Ancora “guai in paradiso” per la crittografia quantistica, una tecnologia per la codifica e la trasmissione delle informazioni in formato digitale già presente sul mercato e già ” crackata ” varie volte in passato. Un nuovo attacco alla presunta inviolabilità della tecnologia arriva dalla Università Norvegese della Scienza e della Tecnologia di Trondheim, dove Vadim Makarov e colleghi sono riusciti a “sniffare” le informazioni codificate senza allarmare il destinatario sulle mutate condizioni del segnale fotonico corrispondente.
La crittografia quantistica è infatti basa sulle proprietà dei quanti di energia, e in particolare sul principio di indeterminazione secondo il quale non è possibile misurare lo stato di tale energia senza modificarlo.

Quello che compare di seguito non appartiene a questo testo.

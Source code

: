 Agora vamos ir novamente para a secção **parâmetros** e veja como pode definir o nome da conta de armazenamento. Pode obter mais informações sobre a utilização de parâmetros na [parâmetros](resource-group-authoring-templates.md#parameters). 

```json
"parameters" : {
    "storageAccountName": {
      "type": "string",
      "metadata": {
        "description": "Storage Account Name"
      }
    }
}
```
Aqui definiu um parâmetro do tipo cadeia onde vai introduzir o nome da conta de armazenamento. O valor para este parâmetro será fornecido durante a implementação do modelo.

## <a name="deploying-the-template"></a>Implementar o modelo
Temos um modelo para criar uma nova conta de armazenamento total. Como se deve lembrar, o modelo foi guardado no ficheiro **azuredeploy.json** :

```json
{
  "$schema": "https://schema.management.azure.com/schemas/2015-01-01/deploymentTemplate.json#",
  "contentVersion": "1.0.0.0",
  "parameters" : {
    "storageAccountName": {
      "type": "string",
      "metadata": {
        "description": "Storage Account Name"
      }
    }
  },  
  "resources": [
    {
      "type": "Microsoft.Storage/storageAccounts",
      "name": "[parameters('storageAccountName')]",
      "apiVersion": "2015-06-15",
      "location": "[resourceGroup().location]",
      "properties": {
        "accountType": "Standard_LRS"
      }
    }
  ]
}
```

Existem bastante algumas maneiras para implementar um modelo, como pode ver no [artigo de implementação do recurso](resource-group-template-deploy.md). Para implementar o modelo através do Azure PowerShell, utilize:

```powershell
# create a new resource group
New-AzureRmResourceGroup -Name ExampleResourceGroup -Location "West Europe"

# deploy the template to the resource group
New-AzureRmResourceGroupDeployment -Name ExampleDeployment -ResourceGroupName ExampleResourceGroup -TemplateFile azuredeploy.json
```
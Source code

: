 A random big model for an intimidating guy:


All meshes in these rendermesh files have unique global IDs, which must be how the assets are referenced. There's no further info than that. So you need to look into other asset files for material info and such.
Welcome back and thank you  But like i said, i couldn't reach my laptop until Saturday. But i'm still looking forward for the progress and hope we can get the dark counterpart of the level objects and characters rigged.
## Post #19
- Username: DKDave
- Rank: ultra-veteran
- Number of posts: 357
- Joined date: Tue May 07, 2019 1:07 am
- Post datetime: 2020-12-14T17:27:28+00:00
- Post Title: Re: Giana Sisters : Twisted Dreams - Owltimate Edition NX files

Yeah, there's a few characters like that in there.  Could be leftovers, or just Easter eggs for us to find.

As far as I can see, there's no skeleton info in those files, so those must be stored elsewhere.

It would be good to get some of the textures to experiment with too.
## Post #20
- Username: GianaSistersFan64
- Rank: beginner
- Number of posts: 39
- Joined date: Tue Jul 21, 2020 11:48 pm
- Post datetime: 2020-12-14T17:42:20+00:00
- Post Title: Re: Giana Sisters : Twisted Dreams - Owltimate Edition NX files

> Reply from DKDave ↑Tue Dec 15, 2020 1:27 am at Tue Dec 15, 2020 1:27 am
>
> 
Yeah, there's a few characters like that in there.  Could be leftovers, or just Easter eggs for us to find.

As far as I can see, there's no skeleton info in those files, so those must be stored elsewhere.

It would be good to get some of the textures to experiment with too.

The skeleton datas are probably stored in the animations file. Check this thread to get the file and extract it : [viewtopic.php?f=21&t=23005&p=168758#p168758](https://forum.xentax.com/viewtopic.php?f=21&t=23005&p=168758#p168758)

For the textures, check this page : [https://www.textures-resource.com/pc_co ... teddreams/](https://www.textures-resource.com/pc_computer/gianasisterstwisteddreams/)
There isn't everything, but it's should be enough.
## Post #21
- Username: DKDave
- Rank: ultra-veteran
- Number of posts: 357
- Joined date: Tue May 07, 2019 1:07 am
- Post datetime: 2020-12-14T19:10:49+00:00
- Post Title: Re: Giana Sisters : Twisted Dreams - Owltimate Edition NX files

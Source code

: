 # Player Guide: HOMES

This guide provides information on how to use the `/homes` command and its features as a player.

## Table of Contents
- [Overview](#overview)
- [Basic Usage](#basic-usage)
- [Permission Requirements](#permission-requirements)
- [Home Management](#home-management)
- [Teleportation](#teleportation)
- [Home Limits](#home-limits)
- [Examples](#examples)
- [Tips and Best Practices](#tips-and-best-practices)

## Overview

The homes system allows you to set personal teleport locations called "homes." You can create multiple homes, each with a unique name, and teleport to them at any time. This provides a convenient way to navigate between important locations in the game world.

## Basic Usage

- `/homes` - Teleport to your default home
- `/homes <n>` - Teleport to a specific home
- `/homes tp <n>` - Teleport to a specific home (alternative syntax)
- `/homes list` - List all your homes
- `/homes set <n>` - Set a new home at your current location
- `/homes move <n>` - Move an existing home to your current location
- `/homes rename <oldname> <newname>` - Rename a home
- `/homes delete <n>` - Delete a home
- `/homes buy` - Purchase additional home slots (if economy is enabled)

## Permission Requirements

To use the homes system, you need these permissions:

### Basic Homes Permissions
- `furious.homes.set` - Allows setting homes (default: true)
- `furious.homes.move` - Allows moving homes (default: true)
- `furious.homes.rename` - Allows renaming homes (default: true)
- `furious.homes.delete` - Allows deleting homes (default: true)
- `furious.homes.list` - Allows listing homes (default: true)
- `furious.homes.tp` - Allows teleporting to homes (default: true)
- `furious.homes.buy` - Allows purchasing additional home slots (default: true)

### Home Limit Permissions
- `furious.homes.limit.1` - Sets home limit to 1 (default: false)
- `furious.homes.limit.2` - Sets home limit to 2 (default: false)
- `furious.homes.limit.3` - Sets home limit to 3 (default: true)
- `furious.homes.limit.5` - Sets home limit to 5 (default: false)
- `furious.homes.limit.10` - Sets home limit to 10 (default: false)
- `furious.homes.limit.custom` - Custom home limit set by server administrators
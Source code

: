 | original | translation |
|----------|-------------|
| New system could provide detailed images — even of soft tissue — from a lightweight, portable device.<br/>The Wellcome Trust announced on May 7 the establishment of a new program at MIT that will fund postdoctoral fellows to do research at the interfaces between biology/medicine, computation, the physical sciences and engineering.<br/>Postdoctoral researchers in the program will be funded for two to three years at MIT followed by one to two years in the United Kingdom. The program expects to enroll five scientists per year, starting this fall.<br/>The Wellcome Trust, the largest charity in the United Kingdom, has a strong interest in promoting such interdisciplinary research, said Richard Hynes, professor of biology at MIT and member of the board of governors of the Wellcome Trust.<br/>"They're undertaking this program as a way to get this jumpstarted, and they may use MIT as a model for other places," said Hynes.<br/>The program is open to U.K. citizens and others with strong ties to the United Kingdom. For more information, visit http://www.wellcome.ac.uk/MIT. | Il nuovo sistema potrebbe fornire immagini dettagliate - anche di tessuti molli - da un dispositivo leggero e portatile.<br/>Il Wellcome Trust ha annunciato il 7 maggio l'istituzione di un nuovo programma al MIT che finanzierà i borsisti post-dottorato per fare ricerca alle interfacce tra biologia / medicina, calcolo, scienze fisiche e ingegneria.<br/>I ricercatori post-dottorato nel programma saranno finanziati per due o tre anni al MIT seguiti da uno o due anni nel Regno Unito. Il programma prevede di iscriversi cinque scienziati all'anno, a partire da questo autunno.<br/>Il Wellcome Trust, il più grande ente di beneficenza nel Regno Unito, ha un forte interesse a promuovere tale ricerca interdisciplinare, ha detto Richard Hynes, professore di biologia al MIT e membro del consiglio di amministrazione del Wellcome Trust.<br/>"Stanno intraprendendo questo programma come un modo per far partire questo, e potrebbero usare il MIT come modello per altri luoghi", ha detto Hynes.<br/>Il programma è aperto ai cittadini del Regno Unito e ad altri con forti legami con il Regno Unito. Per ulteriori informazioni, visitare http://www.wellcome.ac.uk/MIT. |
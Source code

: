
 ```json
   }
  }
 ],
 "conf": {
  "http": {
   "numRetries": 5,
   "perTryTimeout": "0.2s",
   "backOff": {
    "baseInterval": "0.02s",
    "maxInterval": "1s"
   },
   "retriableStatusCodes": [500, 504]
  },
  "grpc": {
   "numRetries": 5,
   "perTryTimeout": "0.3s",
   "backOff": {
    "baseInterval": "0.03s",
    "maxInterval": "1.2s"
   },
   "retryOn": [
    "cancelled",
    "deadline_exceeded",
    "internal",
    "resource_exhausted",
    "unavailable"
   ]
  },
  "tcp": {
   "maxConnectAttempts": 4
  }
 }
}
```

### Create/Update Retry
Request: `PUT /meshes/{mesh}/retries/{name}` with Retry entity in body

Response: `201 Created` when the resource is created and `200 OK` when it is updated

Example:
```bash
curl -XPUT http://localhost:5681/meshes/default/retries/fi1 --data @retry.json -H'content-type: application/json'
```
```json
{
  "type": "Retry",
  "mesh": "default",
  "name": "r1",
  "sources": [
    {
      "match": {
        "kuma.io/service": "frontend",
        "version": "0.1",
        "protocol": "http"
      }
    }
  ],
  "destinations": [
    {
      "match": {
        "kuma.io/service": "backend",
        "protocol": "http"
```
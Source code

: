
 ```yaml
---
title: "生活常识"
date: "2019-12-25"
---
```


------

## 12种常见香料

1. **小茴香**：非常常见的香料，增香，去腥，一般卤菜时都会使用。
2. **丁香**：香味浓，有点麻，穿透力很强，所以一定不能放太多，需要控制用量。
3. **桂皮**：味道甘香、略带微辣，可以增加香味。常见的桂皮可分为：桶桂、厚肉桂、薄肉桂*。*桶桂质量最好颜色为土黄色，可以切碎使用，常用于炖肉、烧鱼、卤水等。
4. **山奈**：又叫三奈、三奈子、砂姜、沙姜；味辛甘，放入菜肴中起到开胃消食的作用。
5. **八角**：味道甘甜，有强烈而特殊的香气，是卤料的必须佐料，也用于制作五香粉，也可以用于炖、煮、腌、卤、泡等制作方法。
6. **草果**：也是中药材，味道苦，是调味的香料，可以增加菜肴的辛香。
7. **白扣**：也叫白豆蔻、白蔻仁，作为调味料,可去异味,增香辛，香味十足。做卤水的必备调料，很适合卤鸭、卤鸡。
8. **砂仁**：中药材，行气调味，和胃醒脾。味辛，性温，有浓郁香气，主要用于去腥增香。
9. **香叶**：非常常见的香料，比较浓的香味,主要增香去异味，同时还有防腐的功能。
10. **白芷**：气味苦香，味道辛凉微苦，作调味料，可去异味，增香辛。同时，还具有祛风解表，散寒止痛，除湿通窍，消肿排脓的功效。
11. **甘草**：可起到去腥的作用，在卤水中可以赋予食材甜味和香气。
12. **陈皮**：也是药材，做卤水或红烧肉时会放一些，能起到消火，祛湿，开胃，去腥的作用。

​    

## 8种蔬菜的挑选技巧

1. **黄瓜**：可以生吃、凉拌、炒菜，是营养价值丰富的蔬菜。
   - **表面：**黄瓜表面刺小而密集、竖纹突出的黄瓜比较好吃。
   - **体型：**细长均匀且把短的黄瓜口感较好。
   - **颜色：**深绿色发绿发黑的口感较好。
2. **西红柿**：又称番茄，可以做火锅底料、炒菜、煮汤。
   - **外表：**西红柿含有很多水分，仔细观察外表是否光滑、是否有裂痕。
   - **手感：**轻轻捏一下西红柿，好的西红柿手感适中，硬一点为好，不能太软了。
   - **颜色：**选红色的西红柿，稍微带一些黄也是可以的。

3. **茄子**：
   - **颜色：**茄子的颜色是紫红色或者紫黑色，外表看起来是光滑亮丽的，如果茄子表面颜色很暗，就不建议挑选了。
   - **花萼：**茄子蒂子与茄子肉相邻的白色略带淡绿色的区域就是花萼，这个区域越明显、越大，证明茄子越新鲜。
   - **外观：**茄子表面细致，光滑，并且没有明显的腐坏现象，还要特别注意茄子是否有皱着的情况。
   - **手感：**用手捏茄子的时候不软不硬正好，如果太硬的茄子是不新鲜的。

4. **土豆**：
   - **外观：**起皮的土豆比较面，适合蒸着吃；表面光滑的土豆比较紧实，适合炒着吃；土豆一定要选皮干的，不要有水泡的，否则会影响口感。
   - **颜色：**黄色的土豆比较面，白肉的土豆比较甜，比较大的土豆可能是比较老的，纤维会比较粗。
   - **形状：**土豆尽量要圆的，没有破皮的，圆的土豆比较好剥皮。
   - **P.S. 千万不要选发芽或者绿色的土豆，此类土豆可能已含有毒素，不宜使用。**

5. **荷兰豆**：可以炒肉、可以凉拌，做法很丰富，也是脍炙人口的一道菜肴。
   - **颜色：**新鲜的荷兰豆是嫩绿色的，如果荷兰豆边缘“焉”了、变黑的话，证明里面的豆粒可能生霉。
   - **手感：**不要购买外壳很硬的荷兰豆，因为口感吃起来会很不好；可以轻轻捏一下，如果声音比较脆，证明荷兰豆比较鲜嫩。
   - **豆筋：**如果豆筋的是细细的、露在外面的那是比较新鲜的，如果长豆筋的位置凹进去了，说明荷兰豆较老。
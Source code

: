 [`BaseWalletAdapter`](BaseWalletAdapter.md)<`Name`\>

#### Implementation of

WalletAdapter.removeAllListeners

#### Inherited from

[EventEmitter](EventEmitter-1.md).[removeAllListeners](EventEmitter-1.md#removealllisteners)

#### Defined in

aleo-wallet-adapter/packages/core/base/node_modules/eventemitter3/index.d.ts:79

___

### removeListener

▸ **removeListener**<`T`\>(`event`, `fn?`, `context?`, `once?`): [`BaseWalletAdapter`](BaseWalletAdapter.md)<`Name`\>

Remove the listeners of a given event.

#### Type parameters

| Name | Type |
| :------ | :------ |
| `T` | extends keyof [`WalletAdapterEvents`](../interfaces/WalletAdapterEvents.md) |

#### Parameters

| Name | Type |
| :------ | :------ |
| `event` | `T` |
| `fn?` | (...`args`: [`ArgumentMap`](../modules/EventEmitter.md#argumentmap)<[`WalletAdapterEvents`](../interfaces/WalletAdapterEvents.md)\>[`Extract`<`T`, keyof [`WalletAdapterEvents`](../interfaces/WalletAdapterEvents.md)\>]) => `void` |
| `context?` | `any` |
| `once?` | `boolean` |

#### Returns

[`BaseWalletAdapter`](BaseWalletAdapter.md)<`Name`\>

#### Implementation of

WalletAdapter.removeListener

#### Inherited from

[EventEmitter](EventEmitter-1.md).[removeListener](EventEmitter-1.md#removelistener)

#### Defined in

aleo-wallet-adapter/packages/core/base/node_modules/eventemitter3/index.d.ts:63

Grazie a questo principio, in un sistema di crittografia quantistica i notori Alice e Bob possono scambiarsi dati codificati con la certezza di non essere intercettati senza l’inesorabile modifica della trasmissione ricevuta da Bob.
E invece l’approccio del team di Makarov è riuscito a ottenere “una conoscenza completa delle chiavi” di cifratura, “senza alcun disturbo al sistema” e alla trasmissione. I ricercatori sono riusciti nell’impresa sfruttando una falla “strutturale” di due prodotti di crittografia quantistica attualmente in commercio, permettendo a “Eve” (la spia che vuole intercettare le comunicazioni tra Alice e Bob) di rendere cieco l’apparato ricevente di Bob degradandolo da sistema quantistico ad apparato crittografico “standard”.
Il trucco sta nel bombardare Bob con pulsazioni laser continue da 1-milliwatt in corrispondenza di ogni singolo bit intercettato, spiega la ricerca, di modo che il sistema di ricezione di Bob non sia più in grado di discernere lo stato quantistico dei bit ma riesca comunque a recepire i dati binari nella loro forma corretta. “Abbiamo sfruttato un buco meramente tecnologico che trasforma un sistema di crittografia quantistica in un sistema classico, senza che nessuno se ne possa accorgere” annuncia trionfale Makarov.
I prodotti commerciali testati – e bucati – dai ricercatori norvegesi includono quelli venduti dalla svizzera ID Quantique e dalla società statunitense MagiQ Technologies . E piuttosto che arcare il sopracciglio e nascondersi dietro i no-comment, le due aziende danno credito al lavoro di Makarov e ne lodano la capacità di mettere a nudo le possibili falle presenti nei loro sistemi .
Dopotutto sono state le stesse aziende “colpite” dall’hack a fornire i sistemi di test ai ricercatori norvegesi, mentre quelli in commercio disponibili per le società clienti includono meccanismi di protezione aggiuntivi oltre al “semplice” sistema quantistico in oggetto. Anche Makarov ammette la superiore capacità di protezione dei sistemi quantistici, capacità che uscirà rafforzata anche grazie ai risultati e al lavoro del suo team.